DOW TRANSPORTS ARE UP AGAINST OLD HIGHS -- TRUCKERS ALSO RUN INTO RESISTANCE IN BROADENING TOP FORMATION -- FINANCIALS LEAD MARKET SHARPLY LOWER IN WHAT COLD BE THE END OF TWO-MONTH RALLY -- HIGH APRIL PPI IS EVEN WORSE THAN REPORTED
DOW TRANSPORTS TEST OLD HIGH... While the Dow Industrials are backing off from their 200-day moving average after recovering about half of their October/March decline (Chart 1), the Dow Transports are testing an important resistance barrier of their own. Chart 2 shows the Dow Transports testing their July 2007 highs.
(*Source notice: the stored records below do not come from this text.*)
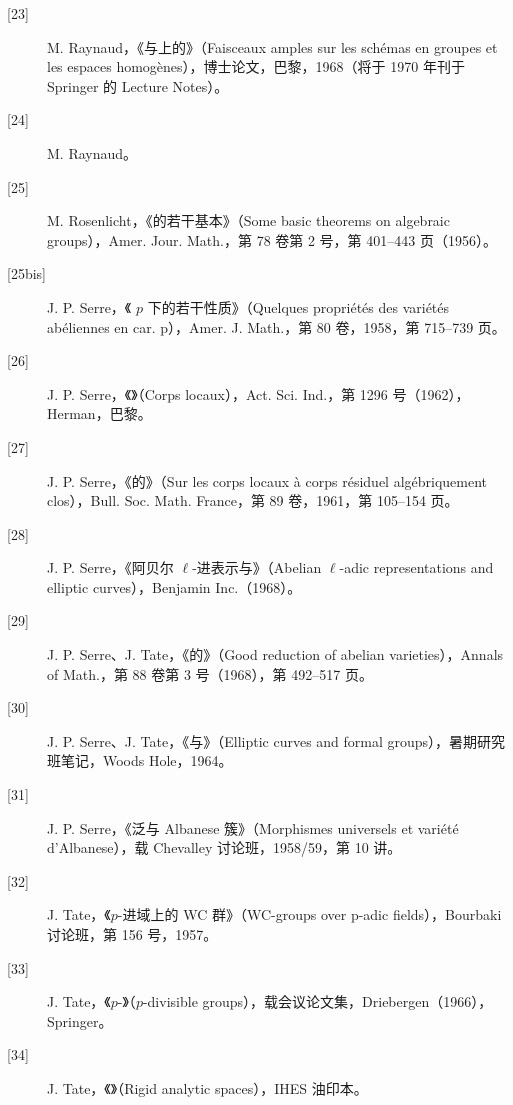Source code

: \begin{description}
\item[{[23]}] M. Raynaud，《与上的》（Faisceaux amples sur les schémas en groupes et les espaces homogènes），博士论文，巴黎，1968（将于 1970 年刊于 Springer 的 Lecture Notes）。
\item[{[24]}] M. Raynaud。
\item[{[25]}] M. Rosenlicht，《的若干基本》（Some basic theorems on algebraic groups），Amer. Jour. Math.，第 78 卷第 2 号，第 401--443 页（1956）。
\item[{[25bis]}] J. P. Serre，《 $p$ 下的若干性质》（Quelques propriétés des variétés abéliennes en car. p），Amer. J. Math.，第 80 卷，1958，第 715--739 页。
\item[{[26]}] J. P. Serre，《》（Corps locaux），Act. Sci. Ind.，第 1296 号（1962），Herman，巴黎。
\item[{[27]}] J. P. Serre，《的》（Sur les corps locaux à corps résiduel algébriquement clos），Bull. Soc. Math. France，第 89 卷，1961，第 105--154 页。
\item[{[28]}] J. P. Serre，《阿贝尔 $\ell$-进表示与》（Abelian $\ell$-adic representations and elliptic curves），Benjamin Inc.（1968）。
\item[{[29]}] J. P. Serre、J. Tate，《的》（Good reduction of abelian varieties），Annals of Math.，第 88 卷第 3 号（1968），第 492--517 页。
\item[{[30]}] J. P. Serre、J. Tate，《与》（Elliptic curves and formal groups），暑期研究班笔记，Woods Hole，1964。
\item[{[31]}] J. P. Serre，《泛与 Albanese 簇》（Morphismes universels et variété d'Albanese），载 Chevalley 讨论班，1958/59，第 10 讲。
\item[{[32]}] J. Tate，《$p$-进域上的 WC 群》（WC-groups over p-adic fields），Bourbaki 讨论班，第 156 号，1957。
\item[{[33]}] J. Tate，《$p$-》（$p$-divisible groups），载会议论文集，Driebergen（1966），Springer。
\item[{[34]}] J. Tate，《》（Rigid analytic spaces），IHES 油印本。
\end{description}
That may account for some profit-taking in that leading group over the last couple of days. A month ago (April 18), I examined what was driving the transportation rally and it was primarily the rails. I suggested that was due primarily to the fact that the rails were riding the commodity boom since they were the main carriers of commodity products. According to today's IBD, recent bullish reports cite higher shipments of coal and farm products (corn, soybeans, and wheat) accounting for the rail strength (as opposed to shipments of consumer products which have softened). That would seem to support my contention that rail strength is more a reflection of commodity demand than U.S. economic strength. Of the three transportation groups (airlines, rails, and truckers), rails are least effected by rising energy costs (while airlines are the most effected). That's because rail operators pass on most of their higher fuel costs to their customers.

Chart 1

Chart 2
TRUCKERS FORM BROADENING TOP FORMATION... Chart 3 shows the relative performance of the three transportation groups since the start of 2007. The rails are the strongest, while the airlines are the weakest. The one I'm most concerned about today is the truckers. That's because that index is testing an important resistance line. The weekly bars in Chart 4 show a relatively rare price formation which is called the "broadening top". That formation resembles an "expanding triangle" where the two trendlines drawn over and under the expanding tops and bottoms diverge from one another. Here's how my 1986 edition of Technical Analysis of the Futures Markets descibes that rare price pattern: "A broadening top... shows three successively higher peaks and two declining troughs. This type of expanding triangle usually occurs at market tops." Since this is the third peak since 2006, and prices are up against the resistance line, truckers are at a critical spot. Adding to today's profit-taking in the Dow Transports is a -3.5% plunge in airlines. Those are another two reasons why the transportation rally may stall here.

Chart 3

Chart 4
MARKET RALLY MAY BE ENDING... The intermarket scenario that I suggested yesterday appears to have taken hold today. Stocks are falling sharply while bond prices are rising. A weaker dollar is pushing gold and other commodities higher. Crude is hitting a new record. Among the day's weakest sectors are financials, retailers, homebuilders, REITS, and semiconductors. Chart 5 shows the Financials SPDR trading below its 50-day average after having completed a bearish "rising wedge" formation. That's not a good sign for it or the rest of the market. Unless the market stages an afternoon rally, there's a strong chance that the two-month rally that started in mid-March is starting to roll over.

Chart 5
PPI NUMBER IS EVEN WORSE THAN REPORTED ... One of the factors pushing stocks lower is a big jump in the April PPI numbers. April core PPI came in at 0.4% which was twice as much as expected. The headline number came in a smaller 0.2%. Don't be fooled by that lower number which reflects a "drop" in energy costs and flat food prices. The fictitious drop in April energy costs was based on seasonal adjusting. That's the same trick they tried with last week's CPI numbers. In the real world, energy prices were sharply higher during April as Chart 6 shows. That means that the inflation numbers are even worse than reported.